Вот здесь-то как раз самое время сказать о поэте Юрии Левитанском как о поэте духа, человеке мужественном, чистом и благородном. На протяжении тех тридцати лет, что я его знал (вплоть до последней встречи в мае 1995 года, когда в Русском ПЕН-центре чествовали ветеранов войны), Левитанский ни в чем не отступил от тех принципов добра и человечности, которые он отстаивал всю свою жизнь, до последнего вздоха.

Он подписывал письма в защиту узников совести. «Пятидесятые, шестидесятые, словно высоты, недавно взятые, еще остывшие не вполне, тихо сегодня живут во мне, в глубине». Когда система расправлялась с неугодными: кого выслать, кого посадить, кого уморить, кого добить и превратить в лагерную, пыль, — что делали честные люди? Подымали голос в защиту достоинства человека. Левитанский был среди них одним из первых:

И то был урок и пример
не славы, даримой признанием,
а совести, ставшей призванием
и высшею мерою мер.


Эта совесть, ставшая призванием, пронизывает все книги Юрия Левитанского. В последней книге поэта «Меж двух небес» (которую ему, к сожалению, не суждено было увидеть) в предисловии говорится, что стихи Левитанского как бы никого не обличают, никуда не зовут, сосредоточены на душевном мире автора... Но нет, еще как обличают, еще как зовут! И включают в орбиту не только душевный мир автора, что, конечно, очень важно, но и всю историю, всю Вселенную, все человечество.
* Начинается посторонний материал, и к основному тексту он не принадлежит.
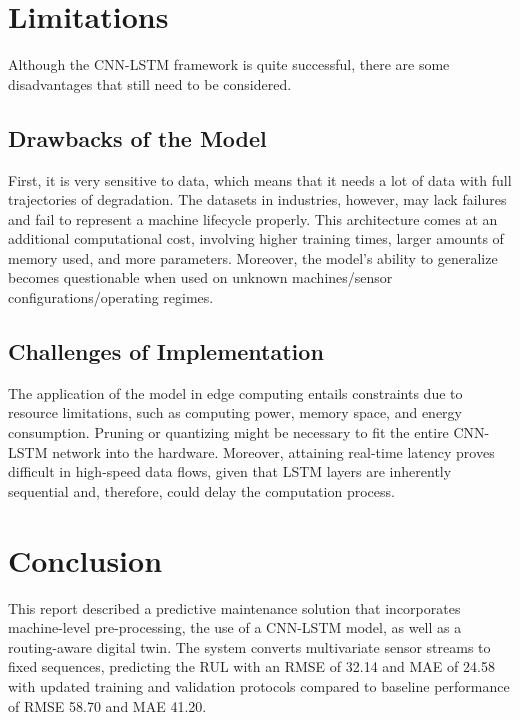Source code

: \documentclass[conference]{IEEEtran}
\begin{document}
\section{Limitations}

Although the CNN-LSTM framework is quite successful, there are some disadvantages that still need to be considered.

\subsection{Drawbacks of the Model}
First, it is very sensitive to data, which means that it needs a lot of data with full trajectories of degradation. The datasets in industries, however, may lack failures and fail to represent a machine lifecycle properly. This architecture comes at an additional computational cost, involving higher training times, larger amounts of memory used, and more parameters. Moreover, the model’s ability to generalize becomes questionable when used on unknown machines/sensor configurations/operating regimes.

\subsection{Challenges of Implementation}
The application of the model in edge computing entails constraints due to resource limitations, such as computing power, memory space, and energy consumption. Pruning or quantizing might be necessary to fit the entire CNN-LSTM network into the hardware. Moreover, attaining real-time latency proves difficult in high-speed data flows, given that LSTM layers are inherently sequential and, therefore, could delay the computation process.

\section{Conclusion}

This report described a predictive maintenance solution that incorporates machine-level pre-processing, the use of a CNN-LSTM model, as well as a routing-aware digital twin. The system converts multivariate sensor streams to fixed sequences, predicting the RUL with an RMSE of 32.14 and MAE of 24.58 with updated training and validation protocols compared to baseline performance of RMSE 58.70 and MAE 41.20.
\end{document}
Человек, сосредоточенный только на себе самом, глухой к чужому горю, циничный (как стало модно теперь говорить: «Это ваши проблемы»), никогда бы не написал такие острые, пронзительные, щемящие строки:

Завидую, кто крепко спит,
не видит снов
и быстро пишет,
и ничего кругом не слышит
не видит ничего кругом,
а если видит,
если слышит,
то все же пишет о другом.


Сколько иронии, сарказма, солдатской желчи, какая едкая насмешка в этом левитанском «завидую»! Какое уж тут «никого не обличают, никуда не зовут... »!

«Я не знал еще тогда, что тому, кто пожелает истинно-честно служить России, нужно иметь очень много любви к ней, которая бы поглотила уже все другие чувства, - нужно иметь много любви к человеку вообще и сделаться истинным христианином во всем смысле этого слова». Это Николай Васильевич Гоголь, из статьи «Авторская исповедь».

А вот заключительный эпизод из жизни поэта Юрия Левитанского. Торжественная минута, Кремль, всеобщий подъем. Кажется, уже убрали фигуру Ленина с протянутой рукой, нет красных знамен и окаменевших пионеров, но все так похоже так похоже... Президент вручает Юрию Левитанскому Государственную премию по литературе.

И что же слышат все присутствующие? «Наверное, я должен был выразить благодарность и власти, - говорит Юрий Левитанский, — но с нею, властью, тут дело обстоит сложнее, ибо далеко не все ее слова, дела и поступки сегодня я разделяю. Особенно все то, что связано с войной в Чечне: мысль о том, что опять людей убивают как бы с моего молчаливого согласия, - эта мысль для меня воистину невыносима...Если бы я этого не сказал, не сказал того, что думаю и чувствую, я не был бы достоин высокой литературной премии России...»

Почти то же Юрий Левитанский сказал некоторое время спустя на встрече интеллигенции с кремлевским руководством. Сказал, сильно волнуясь, — и его солдатское сердце не выдержало.